Changing the way we think about sustainability

Dan Gray – Commscrum London

How businesses approach sustainability is perhaps the biggest brand and communication challenge of our time – and one that most corporations are getting very wrong. Rather than try and re-hash my thinking, I’m just going to post an extract from my new book.

Take a look and see what you think. I reckon it picks up rather neatly on Kevin’s theme of working from the inside out, and poses some interesting questions about the where the balance of power ought to lie in communicating a credible commitment…

As man’s role in climate change has become clearer, so sustainability has become largely synonymous with environmental concerns – essentially, how can we continue to grow and develop as a society without causing irreparable harm to our ecosystem?

It’s also a term that has tended to be used almost interchangeably with the many others (CR, CSR, Corporate Citizenship etc.) that organisations use to denote activities and investments designed to illustrate their status as responsible enterprises.

Frankly, both usages get in the way of a proper and useful understanding of what it means to be sustainable. In its original and broadest sense, sustainability is simply about longevity – the capacity to survive and prosper over generations.

In business, that naturally includes dimensions of ethical behaviour (you’re not going to do very well if your stakeholders don’t trust you) and environmental stewardship (likewise, you’re not going to be able to operate efficiently if you’re reliant on ever scarcer and more expensive natural resources), but it’s about much more than that.

Asking how a business is socially and environmentally responsible and how it is sustainable should be two completely different questions. The latter is infinitely broader in scope, essentially: why will you still be in business in 50 years’ time?

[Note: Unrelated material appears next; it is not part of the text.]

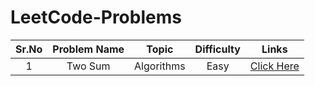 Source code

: # LeetCode-Problems
| Sr.No | Problem Name | Topic | Difficulty | Links |
| :---: | :---: | :---: | :---: | :---: |
| 1 | Two Sum | Algorithms | Easy | [Click Here](1_Two_Sum.ipynb) |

Understanding sustainability in these terms takes it out of the realm of the sandal-wearing, tree-hugging, save-the-whale brigade and into the realm of what sceptical business leaders really care about – running a successful business. What’s more, it fosters a completely different mindset about how to tackle the issue. Sustainability ceases to be seen as a separate agenda, and is instead positioned as an integral part of business strategy and operations.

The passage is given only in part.